Now, salient detection methods most of current pedestrian detectors explored color images of good lighting, and they are very likely to be stuck with images captured at night, due to bad visibility of object. Such defect would cut these approaches off from the around-the-clock applications, e.g., self-driven car and surveillance system. In some sense, color and thermal image channels provide complementary visual information, so it is helpful to fuse the information of a visible camera with the information provided by a long-wavelength infrared.
We want to take advantage of color and thermal to detect object by deep Neural networks. Now, we must answer the following two questions: when strong detectors getting by neural networks are involved, does color and thermal images still provide complementary information? To what extend the improvement should be expected by fusing them together?

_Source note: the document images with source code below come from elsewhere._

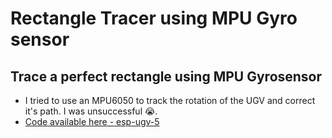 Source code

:# Rectangle Tracer using MPU Gyro sensor

## Trace a perfect rectangle using MPU Gyrosensor

- I tried to use an MPU6050 to track the rotation of the UGV and correct it's path. I was unsuccessful 😭.
- [Code available here - esp-ugv-5](https://github.com/tnfssc/IITH_EE5161_Jan2022/tree/main/codes/esp-ugv-5)
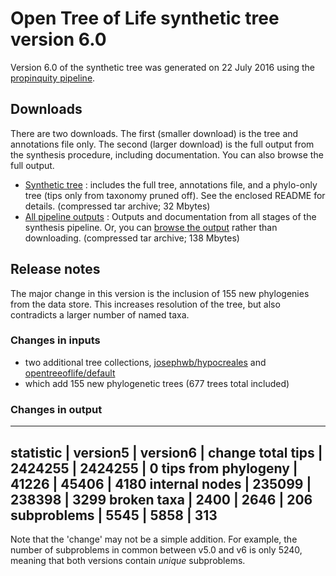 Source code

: # Open Tree of Life synthetic tree version 6.0

Version 6.0 of the synthetic tree was generated on 22 July 2016 using the [propinquity pipeline](https://github.com/OpenTreeOfLife/propinquity).

## Downloads
There are two downloads. The first (smaller download) is the tree and annotations file only. The second (larger download) is the full output from the synthesis procedure, including documentation. You can also browse the full output.

* [Synthetic tree](http://files.opentreeoflife.org/synthesis/opentree6.0/opentree6.0_tree.tar.gz) : includes the full tree, annotations file, and a phylo-only tree (tips only from taxonomy pruned off). See the enclosed README for details. (compressed tar archive; 32 Mbytes)
* [All pipeline outputs](http://files.opentreeoflife.org/synthesis/opentree6.0/opentree5.0_output.tgz) : Outputs and documentation from all stages of the synthesis pipeline. Or, you can [browse the output](http://files.opentreeoflife.org/synthesis/opentree6.0/output/index.html) rather than downloading. (compressed tar archive; 138 Mbytes)

## Release notes

The major change in this version is the inclusion of 155 new phylogenies from the data store. This increases resolution of the tree, but also contradicts a larger number of named taxa.

### Changes in inputs

* two additional tree collections, [josephwb/hypocreales](https://tree.opentreeoflife.org/curator/collections/josephwb/hypocreales) and [opentreeoflife/default](https://tree.opentreeoflife.org/curator/collections/opentreeoflife/default)
* which add 155 new phylogenetic trees (677 trees total included)

### Changes in output

--------------------------------------------
 statistic | version5 | version6 | change 
 total tips | 2424255 | 2424255 | 0 
 tips from phylogeny | 41226 | 45406 | 4180 
 internal nodes | 235099 | 238398 | 3299 
 broken taxa | 2400 | 2646 | 206 
 subproblems | 5545 | 5858 | 313
--------------------------------------------

Note that the 'change' may not be a simple addition. For example, the number of subproblems in common between v5.0 and v6 is only 5240, meaning that both versions contain *unique* subproblems.
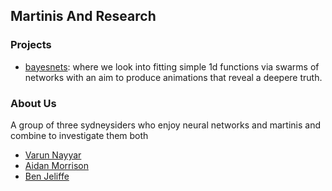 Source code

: ## Martinis And Research

### Projects

- [bayesnets](https://martinisandresearch.github.io/bayesnets/intro.html): where we look into fitting simple 1d functions via swarms of networks with an aim to produce animations that reveal a deepere truth.

### About Us

A group of three sydneysiders who enjoy neural networks and martinis and combine to investigate them both

- [Varun Nayyar](https://github.com/nayyarv)
- [Aidan Morrison](https://github.com/aidandmorrison)
- [Ben Jeliffe](https://github.com/bjel)

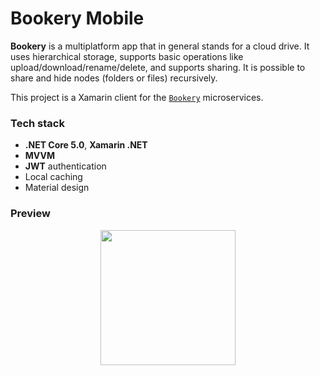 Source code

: # Bookery Mobile

**Bookery** is a multiplatform app that in general stands for a cloud drive. It uses hierarchical storage, supports basic operations like upload/download/rename/delete, and supports sharing. It is possible to share and hide nodes (folders or files) recursively.

This project is a Xamarin client for the [`Bookery`](https://github.com/VengerAndrey/Bookery) microservices.

### Tech stack

- **.NET Core 5.0**, **Xamarin .NET**
- **MVVM**
- **JWT** authentication
- Local caching
- Material design

### Preview

<p align="center">
	<img width="216" heigth="454" src="https://github.com/VengerAndrey/BookeryMobile/blob/master/Images/preview.gif">
</p>
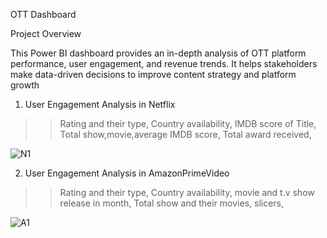 OTT Dashboard

Project Overview

This Power BI dashboard provides an in-depth analysis of OTT platform performance, user engagement, and revenue trends. It helps stakeholders make data-driven decisions to improve content strategy and platform growth
1. User Engagement Analysis in Netflix
  >> Rating and their type,
  >> Country availability,
  >> IMDB score of Title,
  >> Total show,movie,average IMDB score,
  >> Total award received,

![N1](https://github.com/user-attachments/assets/27e4e123-171a-4fa9-bff4-505656e9f1da)

2. User Engagement Analysis in AmazonPrimeVideo
  >> Rating and their type,
  >> Country availability,
  >> movie and t.v show release in month,
  >>Total show and their movies,
  >>slicers,

![A1](https://github.com/user-attachments/assets/7a4dd8b9-1f7f-43da-a491-c792a8654b41)

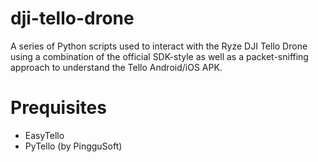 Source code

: # dji-tello-drone
A series of Python scripts used to interact with the Ryze DJI Tello Drone using a combination of the official SDK-style as well as a packet-sniffing approach to understand the Tello Android/iOS APK.


# Prequisites
* EasyTello
* PyTello (by PingguSoft)
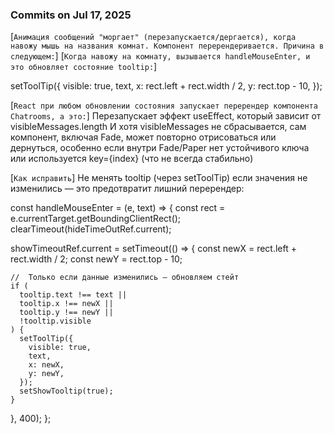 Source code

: ### Commits on Jul 17, 2025

[`Анимация сообщений "моргает" (перезапускается/дергается), когда навожу мышь на названия комнат. Компонент перерендеривается. Причина в следующем:`]
[`Когда навожу на комнату, вызывается handleMouseEnter, и это обновляет состояние tooltip:`]

setToolTip({
visible: true,
text,
x: rect.left + rect.width / 2,
y: rect.top - 10,
});

[`React при любом обновлении состояния запускает перерендер компонента Chatrooms, а это:`]
Перезапускает эффект useEffect, который зависит от visibleMessages.length
И хотя visibleMessages не сбрасывается, сам компонент, включая Fade, может повторно отрисоваться или дернуться, особенно если внутри Fade/Paper нет устойчивого ключа или используется key={index} (что не всегда стабильно)

[`Как исправить`]
Не менять tooltip (через setToolTip) если значения не изменились — это предотвратит лишний перерендер:

const handleMouseEnter = (e, text) => {
const rect = e.currentTarget.getBoundingClientRect();
clearTimeout(hideTimeOutRef.current);

showTimeoutRef.current = setTimeout(() => {
const newX = rect.left + rect.width / 2;
const newY = rect.top - 10;

    //  Только если данные изменились — обновляем стейт
    if (
      tooltip.text !== text ||
      tooltip.x !== newX ||
      tooltip.y !== newY ||
      !tooltip.visible
    ) {
      setToolTip({
        visible: true,
        text,
        x: newX,
        y: newY,
      });
      setShowTooltip(true);
    }

}, 400);
};
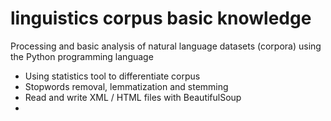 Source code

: # linguistics corpus basic knowledge

Processing and basic analysis of natural language datasets (corpora) using the Python programming language

* Using statistics tool to differentiate corpus
* Stopwords removal, lemmatization and stemming 
* Read and write XML / HTML files with BeautifulSoup
* 
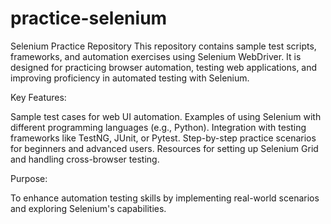 # practice-selenium
Selenium Practice Repository
This repository contains sample test scripts, frameworks, and automation exercises using Selenium WebDriver. It is designed for practicing browser automation, testing web applications, and improving proficiency in automated testing with Selenium.

Key Features:

Sample test cases for web UI automation.
Examples of using Selenium with different programming languages (e.g., Python).
Integration with testing frameworks like TestNG, JUnit, or Pytest.
Step-by-step practice scenarios for beginners and advanced users.
Resources for setting up Selenium Grid and handling cross-browser testing.

Purpose:

To enhance automation testing skills by implementing real-world scenarios and exploring Selenium's capabilities.


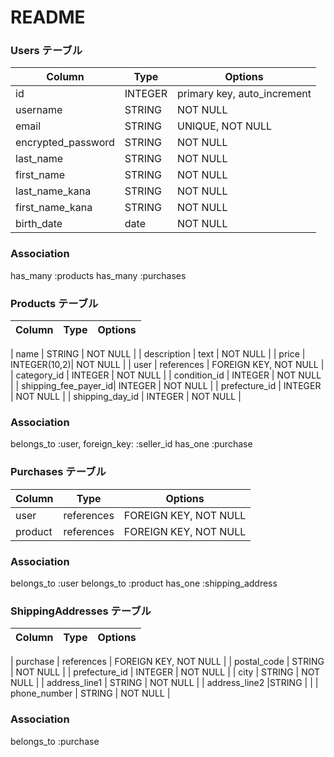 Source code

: # README

### Users テーブル

| Column          | Type         | Options                        |
|-----------------|--------------|--------------------------------|
| id | INTEGER | primary key, auto_increment |
| username        | STRING  | NOT NULL               |
| email           | STRING | UNIQUE, NOT NULL               |
| encrypted_password  | STRING | NOT NULL                       |
| last_name       | STRING  | NOT NULL                       |
| first_name      | STRING  | NOT NULL                       |
| last_name_kana  | STRING  | NOT NULL                       |
| first_name_kana | STRING  | NOT NULL                       |
| birth_date      | date         | NOT NULL                       |


### Association
has_many :products
has_many :purchases

### Products テーブル

| Column            | Type         | Options                        |
|-------------------|--------------|--------------------------------|

| name              | STRING | NOT NULL                       |
| description       | text         | NOT NULL                       |
| price             | INTEGER(10,2)| NOT NULL                       |
| user         | references      | FOREIGN KEY, NOT NULL          |
| category_id          | INTEGER  | NOT NULL                       |
| condition_id         | INTEGER  | NOT NULL                       |
| shipping_fee_payer_id| INTEGER  | NOT NULL                       |
| prefecture_id   | INTEGER  | NOT NULL                       |
| shipping_day_id     | INTEGER  | NOT NULL                       |


### Association
belongs_to :user, foreign_key: :seller_id
has_one :purchase

### Purchases テーブル

| Column              | Type         | Options                        |
|---------------------|--------------|--------------------------------|
| user            | references      | FOREIGN KEY, NOT NULL          |
| product          | references      | FOREIGN KEY, NOT NULL  |

### Association
belongs_to :user
belongs_to :product
has_one :shipping_address


### ShippingAddresses テーブル

| Column         | Type         | Options                        |
|----------------|--------------|--------------------------------|

| purchase    | references      | FOREIGN KEY, NOT NULL          |
| postal_code    | STRING  | NOT NULL                       |
| prefecture_id     |  INTEGER | NOT NULL                       |
| city           | STRING | NOT NULL                       |
| address_line1  | STRING | NOT NULL                       |
| address_line2  |STRING |                                |
| phone_number   | STRING  | NOT NULL |

### Association
belongs_to :purchase
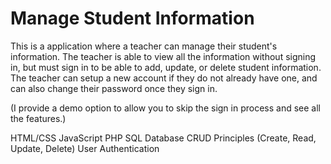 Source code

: # Manage Student Information
This is a application where a teacher can manage their student's information. The teacher is able to view all the information without signing in, but must sign in to be able to add, update, or delete student information. The teacher can setup a new account if they do not already have one, and can also change their password once they sign in.

(I provide a demo option to allow you to skip the sign in process and see all the features.)

HTML/CSS
JavaScript
PHP
SQL
Database
CRUD Principles (Create, Read, Update, Delete)
User Authentication
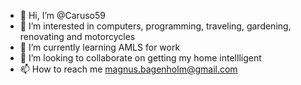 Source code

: - 👋 Hi, I’m @Caruso59
- 👀 I’m interested in computers, programming, traveling, gardening, renovating and motorcycles
- 🌱 I’m currently learning AMLS for work
- 💞️ I’m looking to collaborate on getting my home intellligent
- 📫 How to reach me magnus.bagenholm@gmail.com

<!---
Caruso59/Caruso59 is a ✨ special ✨ repository because its `README.md` (this file) appears on your GitHub profile.
You can click the Preview link to take a look at your changes.
--->
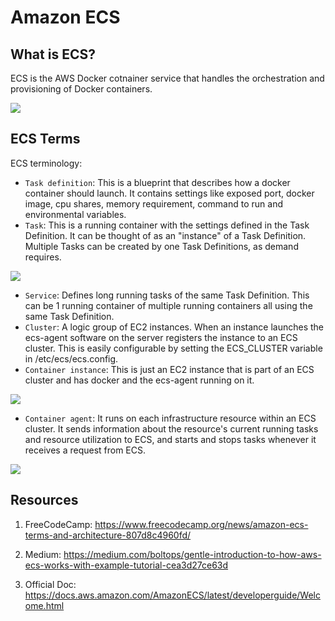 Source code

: # Amazon ECS

## What is ECS?

ECS is the AWS Docker cotnainer service that handles the orchestration and provisioning of Docker containers.

![](https://docs.aws.amazon.com/AmazonECS/latest/developerguide/images/overview-fargate.png)

## ECS Terms

ECS terminology:
* `Task definition`: This is a blueprint that describes how a docker container should launch. It contains settings like exposed port, docker image, cpu shares, memory requirement, command to run and environmental variables.
* `Task`: This is a running container with the settings defined in the Task Definition. It can be thought of as an "instance" of a Task Definition. Multiple Tasks can be created by one Task Definitions, as demand requires.

![](https://cdn-media-1.freecodecamp.org/images/eL718lUcFCktxO96DKpdAIu1uBguoNqOKHRF)

* `Service`: Defines long running tasks of the same Task Definition. This can be 1 running container of multiple running containers all using the same Task Definition.
* `Cluster`: A logic group of EC2 instances. When an instance launches the ecs-agent software on the server registers the instance to an ECS cluster. This is easily configurable by setting the ECS\_CLUSTER variable in /etc/ecs/ecs.config.
* `Container instance`: This is just an EC2 instance that is part of an ECS cluster and has docker and the ecs-agent running on it.

![](https://docs.aws.amazon.com/AmazonECS/latest/developerguide/images/overview-service-fargate.png)

* `Container agent`: It runs on each infrastructure resource within an ECS cluster. It sends information about the resource's current running tasks and resource utilization to ECS, and starts and stops tasks whenever it receives a request from ECS.

![](https://docs.aws.amazon.com/AmazonECS/latest/developerguide/images/overview-containeragent-fargate.png)

## Resources

1. FreeCodeCamp: https://www.freecodecamp.org/news/amazon-ecs-terms-and-architecture-807d8c4960fd/

2. Medium: https://medium.com/boltops/gentle-introduction-to-how-aws-ecs-works-with-example-tutorial-cea3d27ce63d

3. Official Doc: https://docs.aws.amazon.com/AmazonECS/latest/developerguide/Welcome.html
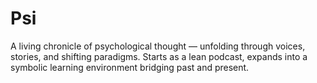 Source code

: # Psi
A living chronicle of psychological thought — unfolding through voices, stories, and shifting paradigms. Starts as a lean podcast, expands into a symbolic learning environment bridging past and present.
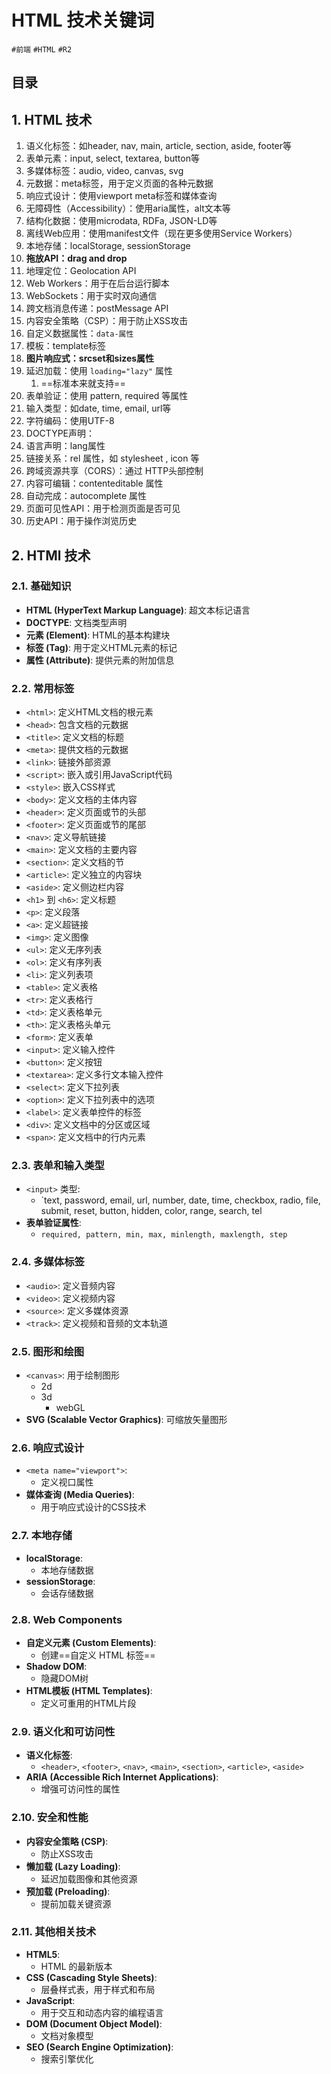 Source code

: 
# HTML 技术关键词


`#前端` `#HTML` `#R2`  


## 目录
<!-- toc -->
 ## 1. HTML 技术 

1. 语义化标签：如header, nav, main, article, section, aside, footer等
2. 表单元素：input, select, textarea, button等
3. 多媒体标签：audio, video, canvas, svg
4. 元数据：meta标签，用于定义页面的各种元数据
5. 响应式设计：使用viewport meta标签和媒体查询
6. 无障碍性（Accessibility）：使用aria属性，alt文本等
7. 结构化数据：使用microdata, RDFa, JSON-LD等
8. 离线Web应用：使用manifest文件（现在更多使用Service Workers）
9. 本地存储：localStorage, sessionStorage
10. **拖放API：drag and drop**
11. 地理定位：Geolocation API
12. Web Workers：用于在后台运行脚本
13. WebSockets：用于实时双向通信
14. 跨文档消息传递：postMessage API
15. 内容安全策略（CSP）：用于防止XSS攻击
16. 自定义数据属性：`data-属性`
17. 模板：template标签
18. **图片响应式：srcset和sizes属性**
19. 延迟加载：使用 `loading="lazy"` 属性
	1. ==标准本来就支持==
20. 表单验证：使用 pattern, required 等属性
21. 输入类型：如date, time, email, url等
22. 字符编码：使用UTF-8
23. DOCTYPE声明：
24. 语言声明：lang属性
25. 链接关系：rel 属性，如 stylesheet , icon 等
26. 跨域资源共享（CORS）：通过 HTTP头部控制
27. 内容可编辑：contenteditable 属性
28. 自动完成：autocomplete 属性
29. 页面可见性API：用于检测页面是否可见
30. 历史API：用于操作浏览历史

## 2. HTMl 技术

### 2.1. 基础知识

- **HTML (HyperText Markup Language)**: 超文本标记语言
- **DOCTYPE**: 文档类型声明
- **元素 (Element)**: HTML的基本构建块
- **标签 (Tag)**: 用于定义HTML元素的标记
- **属性 (Attribute)**: 提供元素的附加信息

### 2.2. 常用标签

- `<html>`: 定义HTML文档的根元素
- `<head>`: 包含文档的元数据
- `<title>`: 定义文档的标题
- `<meta>`: 提供文档的元数据
- `<link>`: 链接外部资源
- `<script>`: 嵌入或引用JavaScript代码
- `<style>`: 嵌入CSS样式
- `<body>`: 定义文档的主体内容
- `<header>`: 定义页面或节的头部
- `<footer>`: 定义页面或节的尾部
- `<nav>`: 定义导航链接
- `<main>`: 定义文档的主要内容
- `<section>`: 定义文档的节
- `<article>`: 定义独立的内容块
- `<aside>`: 定义侧边栏内容
- `<h1>` 到 `<h6>`: 定义标题
- `<p>`: 定义段落
- `<a>`: 定义超链接
- `<img>`: 定义图像
- `<ul>`: 定义无序列表
- `<ol>`: 定义有序列表
- `<li>`: 定义列表项
- `<table>`: 定义表格
- `<tr>`: 定义表格行
- `<td>`: 定义表格单元
- `<th>`: 定义表格头单元
- `<form>`: 定义表单
- `<input>`: 定义输入控件
- `<button>`: 定义按钮
- `<textarea>`: 定义多行文本输入控件
- `<select>`: 定义下拉列表
- `<option>`: 定义下拉列表中的选项
- `<label>`: 定义表单控件的标签
- `<div>`: 定义文档中的分区或区域
- `<span>`: 定义文档中的行内元素

### 2.3. 表单和输入类型

- `<input>` 类型:
	- `text, password, email, url, number, date, time, checkbox, radio, file, submit, reset, button, hidden, color, range, search, tel
- **表单验证属性**:
	- `required, pattern, min, max, minlength, maxlength, step`

### 2.4. 多媒体标签

- `<audio>`: 定义音频内容
- `<video>`: 定义视频内容
- `<source>`: 定义多媒体资源
- `<track>`: 定义视频和音频的文本轨道

### 2.5. 图形和绘图

- `<canvas>`: 用于绘制图形
	- 2d
	- 3d 
		- webGL
- **SVG (Scalable Vector Graphics)**: 可缩放矢量图形

### 2.6. 响应式设计

- `<meta name="viewport">`: 
	- 定义视口属性
- **媒体查询 (Media Queries)**:
	- 用于响应式设计的CSS技术

### 2.7. 本地存储

- **localStorage**:
	- 本地存储数据
- **sessionStorage**: 
	- 会话存储数据

### 2.8. Web Components

- **自定义元素 (Custom Elements)**:
	- 创建==自定义 HTML 标签==
- **Shadow DOM**:
	- 隐藏DOM树
- **HTML模板 (HTML Templates)**:
	- 定义可重用的HTML片段

### 2.9. 语义化和可访问性

- **语义化标签**: 
	- `<header>`, `<footer>`, `<nav>`, `<main>`, `<section>`, `<article>`, `<aside>`
- **ARIA (Accessible Rich Internet Applications)**:
	- 增强可访问性的属性

### 2.10. 安全和性能

- **内容安全策略 (CSP)**: 
	- 防止XSS攻击
- **懒加载 (Lazy Loading)**:
	- 延迟加载图像和其他资源
- **预加载 (Preloading)**: 
	- 提前加载关键资源

### 2.11. 其他相关技术

- **HTML5**: 
	- HTML 的最新版本
- **CSS (Cascading Style Sheets)**: 
	- 层叠样式表，用于样式和布局
- **JavaScript**: 
	- 用于交互和动态内容的编程语言
- **DOM (Document Object Model)**: 
	- 文档对象模型
- **SEO (Search Engine Optimization)**: 
	- 搜索引擎优化



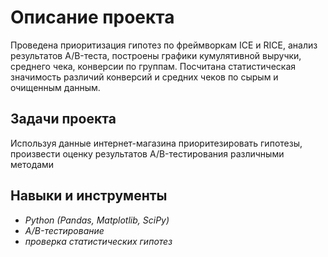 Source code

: # Описание проекта
Проведена приоритизация гипотез по фреймворкам ICE и RICE,  анализ результатов A/B-теста, построены графики кумулятивной выручки, среднего чека, конверсии по группам. Посчитана статистическая значимость различий конверсий
и средних чеков по сырым и очищенным данным.
## Задачи проекта
Используя данные интернет-магазина приоритезировать гипотезы, произвести оценку результатов A/B-тестирования различными методами
## Навыки и инструменты
 - *Python (Pandas, Matplotlib, SciPy)*
 - *A/B-тестирование*
 - *проверка статистических гипотез*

So, we can model the multispectral pedestrian detection task as a neural networks fusion problem.
Now, we can learn various ConvNet fusion models through the papers[1-3], which discuss that fuse color and thermal images for pedestrian detection , a canonical case of general object detection problem.
Multispectral pedestrian detectors can be divided into three categories based on the level of abstraction at which the fusion takes place – pixel-level, feature- level, and decision-level fusion(score fusion). The feature- level fusion can divided into early fusion(low-level visual features), halfway fusion(middle -level visual features) and late fusion(high-level visual features).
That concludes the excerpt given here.